Let us check the news on the market. In the United States, there are growing signs that the labor market recovery from the depths of the pandemic is faltering. Moreover, financial support from the government was virtually depleted.
Last week, the United States central bank overhauled its policy framework to focus less on inflation and focus more on addressing shortfalls in employment. Inflation would allow the bank to keep rates lower for more extended periods. Thus, it is harmful to the dollar.
On Thursday, Chicago Federal Reserve President Charles Evans said that the bank could promise-keeping interest rates pinned near zero until inflation reaches 2.5%. It is modestly above the inflation target of 2% and well above current low levels.

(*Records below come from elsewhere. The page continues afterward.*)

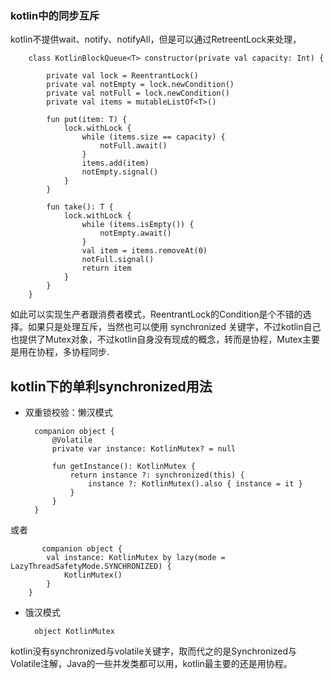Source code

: ### kotlin中的同步互斥

kotlin不提供wait、notify、notifyAll，但是可以通过RetreentLock来处理，

		class KotlinBlockQueue<T> constructor(private val capacity: Int) {
	
		    private val lock = ReentrantLock()
		    private val notEmpty = lock.newCondition()
		    private val notFull = lock.newCondition()
		    private val items = mutableListOf<T>()
		
		    fun put(item: T) {
		        lock.withLock {
		            while (items.size == capacity) {
		                notFull.await()
		            }
		            items.add(item)
		            notEmpty.signal()
		        }
		    }
		
		    fun take(): T {
		        lock.withLock {
		            while (items.isEmpty()) {
		                notEmpty.await()
		            }
		            val item = items.removeAt(0)
		            notFull.signal()
		            return item
		        }
		    }
		}

如此可以实现生产者跟消费者模式，ReentrantLock的Condition是个不错的选择。如果只是处理互斥，当然也可以使用 synchronized 关键字，不过kotlin自己也提供了Mutex对象，不过kotlin自身没有现成的概念，转而是协程，Mutex主要是用在协程，多协程同步.



## kotlin下的单利synchronized用法

* 双重锁校验：懒汉模式

	    companion object {
	        @Volatile
	        private var instance: KotlinMutex? = null
	
	        fun getInstance(): KotlinMutex {
	            return instance ?: synchronized(this) {
	                instance ?: KotlinMutex().also { instance = it }
	            }
	        }
	    }
	    
或者	    

	       companion object {
	        val instance: KotlinMutex by lazy(mode = LazyThreadSafetyMode.SYNCHRONIZED) {
	            KotlinMutex()
	        }
	    } 
   
* 饿汉模式

		object KotlinMutex

kotlin没有synchronized与volatile关键字，取而代之的是Synchronized与Volatile注解，Java的一些并发类都可以用，kotlin最主要的还是用协程。
    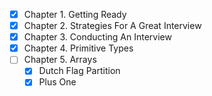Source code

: - [x] Chapter 1. Getting Ready
- [x] Chapter 2. Strategies For A Great Interview
- [x] Chapter 3. Conducting An Interview
- [x] Chapter 4. Primitive Types
- [ ] Chapter 5. Arrays
  - [x] Dutch Flag Partition
  - [x] Plus One
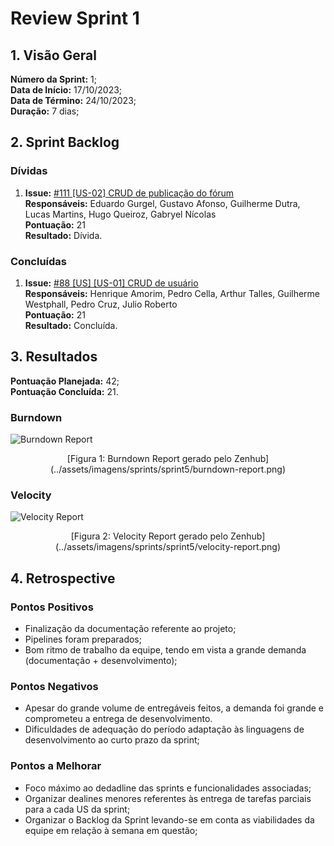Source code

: # Review Sprint 1

## 1. Visão Geral
**Número da Sprint:** 1;<br>
**Data de Início:** 17/10/2023;<br>
**Data de Término:** 24/10/2023;<br>
**Duração:** 7 dias;<br>


## 2. Sprint Backlog

### Dívidas

1. **Issue:** [#111 [US-02] CRUD de publicação do fórum ](https://github.com/fga-eps-mds/2023-2-GEROcuidado-Doc/issues/111)<br>
**Responsáveis:** Eduardo Gurgel, Gustavo Afonso, Guilherme Dutra, Lucas Martins, Hugo Queiroz, Gabryel Nícolas<br>
**Pontuação:** 21<br>
**Resultado:** <span class="tarefa-divida">Dívida</span>.

### Concluídas

1. **Issue:** [#88 [US] [US-01] CRUD de usuário ](https://github.com/fga-eps-mds/2023-2-GEROcuidado-Doc/issues/88)<br>
**Responsáveis:** Henrique Amorim, Pedro Cella, Arthur Talles, Guilherme Westphall, Pedro Cruz, Julio Roberto<br>
**Pontuação:** 21 <br>
**Resultado:** <span class="tarefa-concluida">Concluída</span>.


## 3. Resultados

**Pontuação Planejada:** 42;<br>
**Pontuação Concluída:** 21.<br>

### Burndown
![Burndown Report](../assets/imagens/sprints/sprint5/burndown-report.png)
<center>[Figura 1: Burndown Report gerado pelo Zenhub](../assets/imagens/sprints/sprint5/burndown-report.png)</center>

### Velocity
![Velocity Report](../assets/imagens/sprints/sprint5/velocity-report.png)
<center>[Figura 2: Velocity Report gerado pelo Zenhub](../assets/imagens/sprints/sprint5/velocity-report.png)</center>


## 4. Retrospective

### Pontos Positivos

- Finalização da documentação referente ao projeto;
- Pipelines foram preparados;
- Bom ritmo de trabalho da equipe, tendo em vista a grande demanda (documentação + desenvolvimento);

### Pontos Negativos

- Apesar do grande volume de entregáveis feitos, a demanda foi grande e comprometeu a entrega de desenvolvimento.
- Dificuldades de adequação do período adaptação às linguagens de desenvolvimento ao curto prazo da sprint;


### Pontos a Melhorar

- Foco máximo ao dedadline das sprints e funcionalidades associadas;
- Organizar dealines menores referentes às entrega de tarefas parciais para a cada US da sprint;
- Organizar o Backlog da Sprint levando-se em conta as viabilidades da equipe em relação à semana em questão;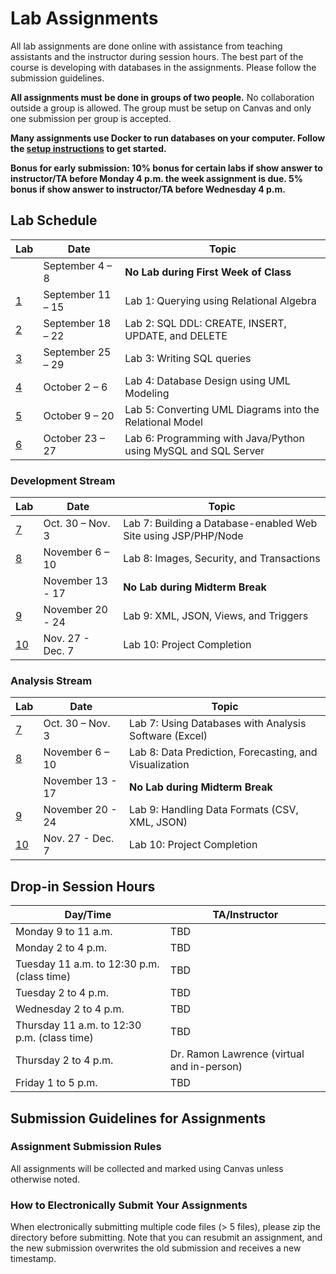 # Lab Assignments

All lab assignments are done online with assistance from teaching assistants and the instructor during session hours. The best part of the course is developing with databases in the assignments. Please follow the submission guidelines.

**All assignments must be done in groups of two people.** No collaboration outside a group is allowed. The group must be setup on Canvas and only one submission per group is accepted.

**Many assignments use Docker to run databases on your computer. Follow the [setup instructions](setup) to get started.**

**Bonus for early submission: 10% bonus for certain labs if show answer to instructor/TA before Monday 4 p.m. the week assignment is due. 5% bonus if show answer to instructor/TA before Wednesday 4 p.m.**

## Lab Schedule

|  Lab  |  Date  |  Topic  |
|----|------|-------|
|  | September 4 – 8 |	**No Lab during First Week of Class** |
| [1](lab1) | September 11 – 15 	| Lab 1: Querying using Relational Algebra |
| [2](lab2) | September 18 – 22 	| Lab 2: SQL DDL: CREATE, INSERT, UPDATE, and DELETE |
| [3](lab3) | September 25 – 29 	| Lab 3: Writing SQL queries |
| [4](lab4) | October 2 – 6 	| Lab 4: Database Design using UML Modeling |
| [5](lab5) | October 9 – 20 	| Lab 5: Converting UML Diagrams into the Relational Model |
| [6](lab6) | October 23 – 27 	| Lab 6: Programming with Java/Python using MySQL and SQL Server |

### Development Stream
|  Lab  |  Date  |  Topic  |
|----|------|-------|
| [7](lab7) | Oct. 30 – Nov. 3 	| Lab 7: Building a Database-enabled Web Site using JSP/PHP/Node |
| [8](lab8) | November 6 – 10 	| Lab 8: Images, Security, and Transactions |
|  | November 13 - 17 			| **No Lab during Midterm Break** |
| [9](lab9) | November 20 - 24 	| Lab 9: XML, JSON, Views, and Triggers |
| [10](lab10) | Nov. 27 - Dec. 7	| Lab 10: Project Completion |

### Analysis Stream
|  Lab  |  Date  |  Topic  |
|----|------|-------|
| [7](lab7) | Oct. 30 – Nov. 3 	| Lab 7: Using Databases with Analysis Software (Excel) |
| [8](lab8) | November 6 – 10 	| Lab 8: Data Prediction, Forecasting, and Visualization |
|  | November 13 - 17 			| **No Lab during Midterm Break** |
| [9](lab9) | November 20 - 24  	| Lab 9: Handling Data Formats (CSV, XML, JSON) |
| [10](lab10) | Nov. 27 - Dec. 7 	| Lab 10: Project Completion |

## Drop-in Session Hours
| Day/Time |  TA/Instructor |
|----------|----------------|
| Monday 9 to 11 a.m.  	| TBD |
| Monday 2 to 4 p.m. 	| TBD |
| Tuesday 11 a.m. to 12:30 p.m. (class time)	| TBD |
| Tuesday 2 to 4 p.m.	| TBD |
| Wednesday 2 to 4 p.m. | TBD |
| Thursday 11 a.m. to 12:30 p.m. (class time)	| TBD |
| Thursday 2 to 4 p.m. 	| Dr. Ramon Lawrence (virtual and in-person) |
| Friday 1 to 5 p.m. 	| TBD |


## Submission Guidelines for Assignments

### Assignment Submission Rules
All assignments will be collected and marked using Canvas unless otherwise noted.

### How to Electronically Submit Your Assignments
When electronically submitting multiple code files (> 5 files), please zip the directory before submitting.
Note that you can resubmit an assignment, and the new submission overwrites the old submission and receives a new timestamp.
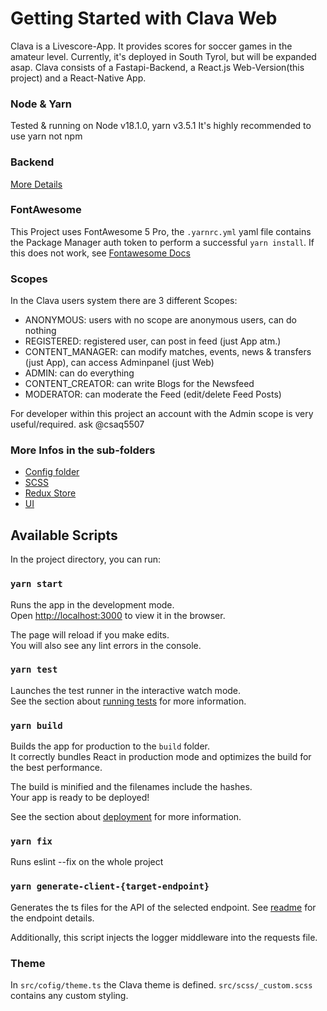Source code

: # Getting Started with Clava Web

Clava is a Livescore-App. It provides scores for soccer games in the amateur level. Currently, it's deployed in South Tyrol, but will be expanded asap.
Clava consists of a Fastapi-Backend, a React.js Web-Version(this project) and a React-Native App.

### Node & Yarn

Tested & running on Node v18.1.0, yarn v3.5.1
It's highly recommended to use yarn not npm

### Backend

[More Details](/src/client/readme.md)

### FontAwesome

This Project uses FontAwesome 5 Pro, the `.yarnrc.yml` yaml file contains the Package Manager auth token to perform a successful `yarn install`. If this does not work, see [Fontawesome Docs](https://fontawesome.com/docs/web/setup/packages)

### Scopes

In the Clava users system there are 3 different Scopes:
- ANONYMOUS: users with no scope are anonymous users, can do nothing
- REGISTERED: registered user, can post in feed (just App atm.)
- CONTENT_MANAGER: can modify matches, events, news & transfers (just App), can access Adminpanel (just Web)
- ADMIN: can do everything
- CONTENT_CREATOR: can write Blogs for the Newsfeed
- MODERATOR: can moderate the Feed (edit/delete Feed Posts)

For developer within this project an account with the Admin scope is very useful/required. ask @csaq5507

### More Infos in the sub-folders

- [Config folder](/src/config/readme.md)
- [SCSS](/src/scss/readme.md)
- [Redux Store](/src/store/readme.md)
- [UI](/src/views/readme.md)

## Available Scripts

In the project directory, you can run:

### `yarn start`

Runs the app in the development mode.\
Open [http://localhost:3000](http://localhost:3000) to view it in the browser.

The page will reload if you make edits.\
You will also see any lint errors in the console.

### `yarn test`

Launches the test runner in the interactive watch mode.\
See the section about [running tests](https://facebook.github.io/create-react-app/docs/running-tests) for more information.

### `yarn build`

Builds the app for production to the `build` folder.\
It correctly bundles React in production mode and optimizes the build for the best performance.

The build is minified and the filenames include the hashes.\
Your app is ready to be deployed!

See the section about [deployment](https://facebook.github.io/create-react-app/docs/deployment) for more information.

### `yarn fix`

Runs eslint --fix on the whole project 

### `yarn generate-client-{target-endpoint}`

Generates the ts files for the API of the selected endpoint. 
See [readme](/src/client/readme.md) for the endpoint details.

Additionally, this script injects the logger middleware into the requests file.

### Theme

In `src/cofig/theme.ts` the Clava theme is defined.
`src/scss/_custom.scss` contains any custom styling.


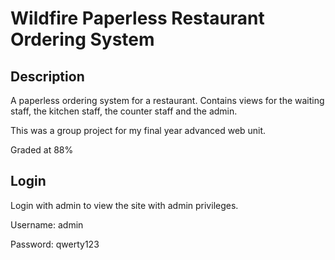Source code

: # Wildfire Paperless Restaurant Ordering System

## Description

A paperless ordering system for a restaurant. Contains views for the waiting staff, the kitchen staff, the counter staff and the admin. 

This was a group project for my final year advanced web unit.

Graded at 88%

## Login

Login with admin to view the site with admin privileges.


Username: admin

Password: qwerty123



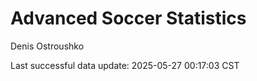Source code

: # Advanced Soccer Statistics
Denis Ostroushko

<!-- gfm -->

Last successful data update: 2025-05-27 00:17:03 CST
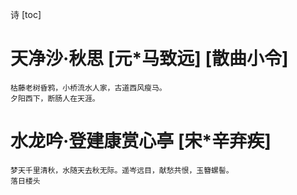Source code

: 诗
[toc]

# 天净沙·秋思 [元*马致远] [散曲小令]
    枯藤老树昏鸦，小桥流水人家，古道西风瘦马。
    夕阳西下，断肠人在天涯。

# 水龙吟·登建康赏心亭 [宋*辛弃疾]
    梦天千里清秋，水随天去秋无际。遥岑远目，献愁共恨，玉簪螺髻。
    落日楼头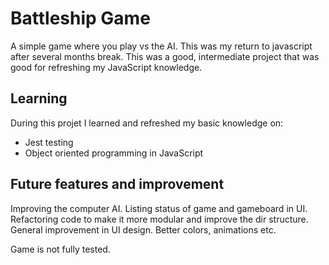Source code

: # Battleship Game

A simple game where you play vs the AI. This was my return to javascript after several months break. This was a good, intermediate project that was good for refreshing my JavaScript knowledge.

## Learning

During this projet I learned and refreshed my basic knowledge on:

- Jest testing
- Object oriented programming in JavaScript

## Future features and improvement

Improving the computer AI.
Listing status of game and gameboard in UI.
Refactoring code to make it more modular and improve the dir structure.
General improvement in UI design. Better colors, animations etc.

Game is not fully tested.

On Friday, in Asia, the dollar index saw little change against a basket of six major currencies at 91.810.
Because of the outlook for the Federal Reserve’s monetary policy, the dollar’s downtrend will continue for at least another three months. That is what a Reuters poll of analysts showed on Friday.
On Thursday, there was a rout in United States tech shares. Its increased risk aversion. Thus, after that, Asian stocks fell, and the Australian dollar eased slightly to $0.7264.
Due later Friday, Australian retail sales will most probably show a pickup in July. Thus, may ease some concerns about the economy. Nevertheless, a recent pickup in coronavirus cases clouds the outlook.
The New Zealand dollar fell to $0.6697 across the Tasman Sea.
On the United States dollar, analysts are bearish. Australian and New Zealand dollars fall on weak stock markets. Traders wait for non-farm payrolls.
Traders are waiting for crucial United States jobs data that may cast doubt on the strength of economic recovery from the coronavirus outbreak. So, the United States dollar steadied against major currencies.
In global markets, there was a sell-off.
That is the current situation in the United States.